On August 26th, the SEC adopted amendments to the “accredited investor” definition. This definition is one of the primary criteria for determining which entities and investing professionals are eligible to participate in private capital markets. Traditionally, individual investors who do not meet specific income or net worth qualifications have been denied the chance to invest in complex and vast private markets, regardless of their financial sophistication. The amendments update and improve the definition to recognize more effectively institutional and individual investors that have the knowledge and expertise to participate in those markets.
The amendments revise Rule 501(a), Rule 215, and Rule 144A of the Securities Act. These changes widen opportunities for entities and investors to qualify as accredited investors based on defined measures of professional knowledge, experience, certifications, and existing tests for income or net worth.

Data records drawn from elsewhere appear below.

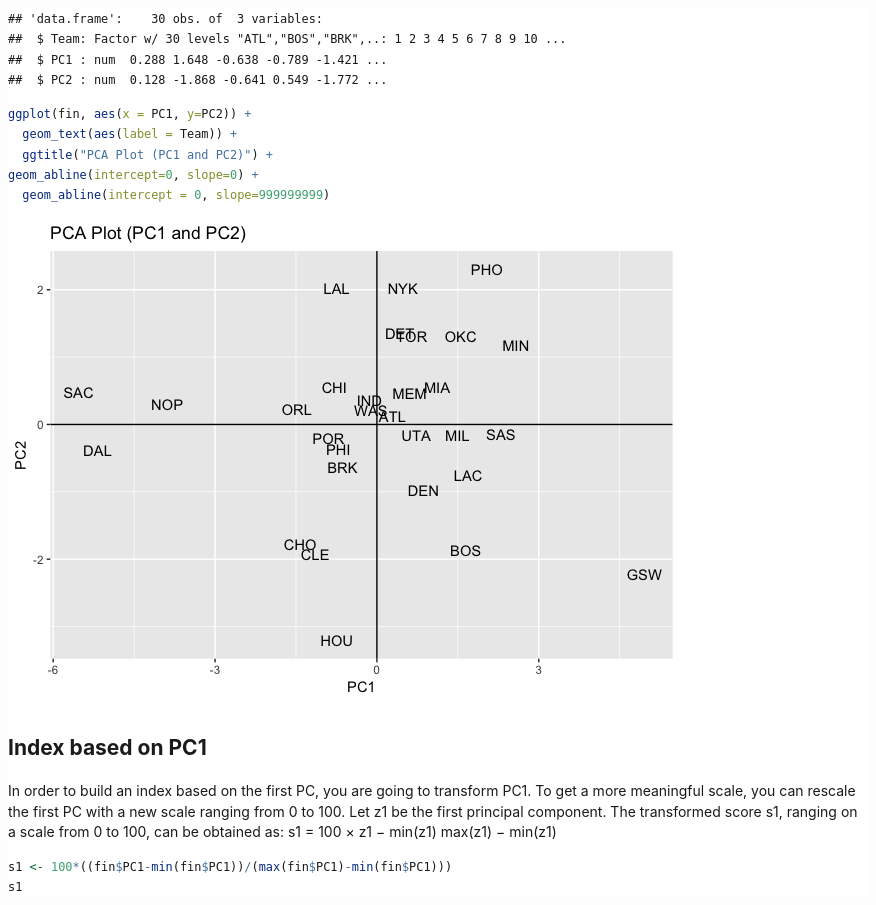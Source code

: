     ## 'data.frame':    30 obs. of  3 variables:
    ##  $ Team: Factor w/ 30 levels "ATL","BOS","BRK",..: 1 2 3 4 5 6 7 8 9 10 ...
    ##  $ PC1 : num  0.288 1.648 -0.638 -0.789 -1.421 ...
    ##  $ PC2 : num  0.128 -1.868 -0.641 0.549 -1.772 ...

``` r
ggplot(fin, aes(x = PC1, y=PC2)) + 
  geom_text(aes(label = Team)) + 
  ggtitle("PCA Plot (PC1 and PC2)") + 
geom_abline(intercept=0, slope=0) +
  geom_abline(intercept = 0, slope=999999999)
```

![](hw03-alina-skripets_files/figure-markdown_github-ascii_identifiers/unnamed-chunk-5-1.png)

Index based on PC1
------------------

In order to build an index based on the first PC, you are going to transform PC1. To get a more meaningful scale, you can rescale the first PC with a new scale ranging from 0 to 100. Let z1 be the first principal component. The transformed score s1, ranging on a scale from 0 to 100, can be obtained as: s1 = 100 × z1 − min(z1) max(z1) − min(z1)

``` r
s1 <- 100*((fin$PC1-min(fin$PC1))/(max(fin$PC1)-min(fin$PC1)))
s1
```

The amendments to the accredited investor definition in Rule 501(a):
- add a new category that permits natural persons to qualify as accredited investors based on certain professional certifications, designations, or other credentials issued by an accredited educational institution, which the SEC may designate from time to time by order. The SEC has also designated by order that holders in good standing of the Series 7, Series 65, and Series 82 licenses qualify as natural persons. This approach provides the SEC with flexibility to reexamine or add certifications, designations, or credentials in the future. Additional certifications, designations or credentials that satisfy the attributes set out in the new rule can be submitted by members of the public for SEC consideration.
- include natural persons who are “knowledgeable employees” of a fund as accredited investors with respect to investments in the private fund.
- clarify that limited liability companies with $5 million in assets may be accredited investors. Also, SEC- and state-registered investment advisers, exempt reporting advisers, and rural business investment companies have been added to the list of entities that may qualify.
- add a new category for any entity, including Indian tribes, governmental bodies, funds, and entities organized under the laws of foreign countries, that own “investments,” as defined in Rule 2a51-1(b) under the Investment Company Act in excess of $5 million and that was not formed for the specific purpose of investing in the securities offered.
- add “family offices” with at least $5 million in assets under management as well as their “family clients,” as each term is defined under the Investment Advisers Act.
- add the term “spousal equivalent” to the accredited investor definition. Spousal equivalents may combine their finances for the purpose of qualifying as accredited investors.
The amendment to Rule 215 replaces the existing definition with a cross reference to the definition in Rule 501(a).
The amendments also expand the definition of “qualified institutional buyer” in Rule 144A to include limited liability companies and rural business investment companies if they meet the threshold of $100 million in securities owned and invested. The amendments add to the list any institutional investors included in the accredited investor definition that are not otherwise counted in the definition of “qualified institutional buyer,” provided they satisfy the $100 million threshold. Finally, the SEC also adopted conforming revisions to Rule 163B under the Securities Act and to Rule 15g-1 under the Exchange Act.
The amendments and order will go into effect 60 days following their publication in the Federal Register.